Other income of $45.7 increased $8.2, primarily due to the sale of our investment in an equity affiliate in the current year and a favorable commercial contract settlement, partially offset by a pension settlement. Otherwise, no individual items were significant in comparison to the prior year.

Interest Expense

       Nine Months
Ended 30 June
        2013      2012

Interest incurred

       $ 124.8          $ 107.1  

Less: capitalized interest

         18.4            22.3  

Interest expense

       $ 106.4          $ 84.8  

Interest incurred increased $17.7. The increase was driven primarily by a higher average debt balance, partially offset by a lower average interest rate on the debt portfolio. The change in capitalized interest was driven by a decrease in project spending.

Effective Tax Rate

The effective tax rate equals the income tax provision divided by income from continuing operations before taxes. On a GAAP basis, the effective tax rate was 24.2% and 23.4% in 2013 and 2012, respectively. The prior year effective tax rate included reductions in income tax expense of $58.3 related to the Spanish tax ruling and $26.2 related to the cost reduction plan, offset by an increase to income tax expense of $43.8 related to the Spanish tax settlement and $31.3 related to the gain on the previously held equity interest in DA NanoMaterials. Refer to Note 4, Business Restructuring and Cost Reduction Plans, Note 5, Business Combinations, and Note 16, Income Taxes, to the consolidated financial statements for details on these items. On a non-GAAP basis, the effective tax rate was 24.2% and 24.1% in 2013 and 2012, respectively.

During the second quarter of 2013, the American Taxpayer Relief Act of 2012 (Act) was signed into law which included retroactive extensions of certain business tax provisions that had expired. This Act did not have a material impact on our consolidated financial statements.

Discontinued Operations

In the third quarter of 2012, we sold the majority of our Homecare business to The Linde Group for total sale proceeds of €590 million ($777) and recognized a gain of $207.4 ($150.3 after-tax, or $.70 per share). We are actively marketing the remaining portion of the Homecare business, which is primarily in the United Kingdom and Ireland. We expect to close on the sale of this business by the end of fiscal year 2013. In the third quarter of 2012, an impairment charge of $33.5 ($29.5 after-tax, or $.14 per share) was recorded to write down the remaining business to its estimated net realizable value. Additional charges may be recorded in future periods dependent upon the timing and method of ultimate disposition.

The Homecare business, which had been previously reported as part of the Merchant Gases business segment, has been accounted for as a discontinued operation.
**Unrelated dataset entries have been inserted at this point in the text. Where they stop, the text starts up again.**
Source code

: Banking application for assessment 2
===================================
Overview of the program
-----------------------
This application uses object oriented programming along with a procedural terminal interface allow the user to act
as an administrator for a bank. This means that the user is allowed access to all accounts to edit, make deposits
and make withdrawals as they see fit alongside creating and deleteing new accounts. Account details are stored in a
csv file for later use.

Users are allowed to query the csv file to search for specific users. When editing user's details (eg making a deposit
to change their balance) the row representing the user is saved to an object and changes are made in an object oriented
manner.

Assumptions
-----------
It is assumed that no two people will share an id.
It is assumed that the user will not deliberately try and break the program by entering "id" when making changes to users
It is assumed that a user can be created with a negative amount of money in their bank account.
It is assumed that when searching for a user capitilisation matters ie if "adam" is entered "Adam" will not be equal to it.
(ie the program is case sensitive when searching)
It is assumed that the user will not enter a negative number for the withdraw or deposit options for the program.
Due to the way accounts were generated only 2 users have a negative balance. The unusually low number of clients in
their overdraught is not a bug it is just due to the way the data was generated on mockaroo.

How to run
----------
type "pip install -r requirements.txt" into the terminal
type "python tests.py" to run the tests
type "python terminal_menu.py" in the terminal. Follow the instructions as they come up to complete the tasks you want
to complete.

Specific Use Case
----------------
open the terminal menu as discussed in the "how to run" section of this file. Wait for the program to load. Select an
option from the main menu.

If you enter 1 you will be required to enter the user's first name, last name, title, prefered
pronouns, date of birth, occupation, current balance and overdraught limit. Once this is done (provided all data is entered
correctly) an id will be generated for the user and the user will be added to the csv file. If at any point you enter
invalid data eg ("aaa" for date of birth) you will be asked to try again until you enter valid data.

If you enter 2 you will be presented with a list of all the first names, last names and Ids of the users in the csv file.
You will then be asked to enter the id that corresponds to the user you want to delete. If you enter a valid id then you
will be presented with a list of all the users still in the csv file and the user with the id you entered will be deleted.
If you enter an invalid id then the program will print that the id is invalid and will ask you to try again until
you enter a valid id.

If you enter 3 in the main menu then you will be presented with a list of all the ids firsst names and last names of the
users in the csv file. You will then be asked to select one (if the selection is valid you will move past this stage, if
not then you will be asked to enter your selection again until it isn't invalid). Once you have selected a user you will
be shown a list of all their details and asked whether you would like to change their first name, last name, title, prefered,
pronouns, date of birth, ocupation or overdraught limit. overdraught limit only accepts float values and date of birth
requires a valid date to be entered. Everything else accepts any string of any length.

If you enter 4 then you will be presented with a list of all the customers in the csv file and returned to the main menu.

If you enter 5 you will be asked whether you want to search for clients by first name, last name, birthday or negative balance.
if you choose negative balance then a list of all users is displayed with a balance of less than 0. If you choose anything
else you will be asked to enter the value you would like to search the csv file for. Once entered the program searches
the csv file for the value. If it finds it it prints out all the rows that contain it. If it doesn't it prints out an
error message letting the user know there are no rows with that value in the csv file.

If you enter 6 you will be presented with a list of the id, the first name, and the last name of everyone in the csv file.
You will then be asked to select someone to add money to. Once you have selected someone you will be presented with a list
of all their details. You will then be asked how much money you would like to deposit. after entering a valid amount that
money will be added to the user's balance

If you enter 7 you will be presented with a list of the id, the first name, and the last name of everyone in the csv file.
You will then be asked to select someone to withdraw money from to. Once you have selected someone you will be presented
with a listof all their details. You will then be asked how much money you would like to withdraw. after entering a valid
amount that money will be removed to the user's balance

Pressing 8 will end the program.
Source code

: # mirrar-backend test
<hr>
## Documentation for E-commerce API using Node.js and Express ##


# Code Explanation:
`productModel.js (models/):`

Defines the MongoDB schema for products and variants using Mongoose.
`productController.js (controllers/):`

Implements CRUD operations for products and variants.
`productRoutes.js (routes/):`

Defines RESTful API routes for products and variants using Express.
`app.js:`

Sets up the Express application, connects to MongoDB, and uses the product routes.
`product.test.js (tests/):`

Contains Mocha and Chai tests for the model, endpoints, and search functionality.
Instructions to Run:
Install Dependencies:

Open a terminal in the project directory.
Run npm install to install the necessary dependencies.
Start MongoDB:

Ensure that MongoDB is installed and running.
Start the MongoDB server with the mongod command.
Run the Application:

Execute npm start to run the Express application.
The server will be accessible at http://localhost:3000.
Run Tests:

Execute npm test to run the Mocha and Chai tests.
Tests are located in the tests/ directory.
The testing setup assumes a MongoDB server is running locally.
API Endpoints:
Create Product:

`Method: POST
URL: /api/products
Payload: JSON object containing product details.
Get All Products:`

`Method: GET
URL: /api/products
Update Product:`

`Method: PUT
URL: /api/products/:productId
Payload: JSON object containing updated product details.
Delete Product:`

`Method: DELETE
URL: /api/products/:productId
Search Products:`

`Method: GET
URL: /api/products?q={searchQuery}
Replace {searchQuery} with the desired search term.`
The results of operations and cash flows of this business have been reclassified from the results of continuing operations for all periods presented.

Business Combinations

On 31 May 2013, we acquired EPCO, the largest independent U.S. producer of liquid carbon dioxide (CO2). This acquisition expands our North American offerings of bulk industrial process gases. In addition, we acquired WCG on 1 April 2013. This acquisition provides us with additional gases presence in the Jiangsu Province of China. The acquisitions were accounted for as business combinations, and their results of operations were consolidated within the Merchant Gases business segment after the acquisition dates. The aggregate purchase price, net of cash acquired, for these acquisitions was $134, and resulted in recognition of $67 of goodwill.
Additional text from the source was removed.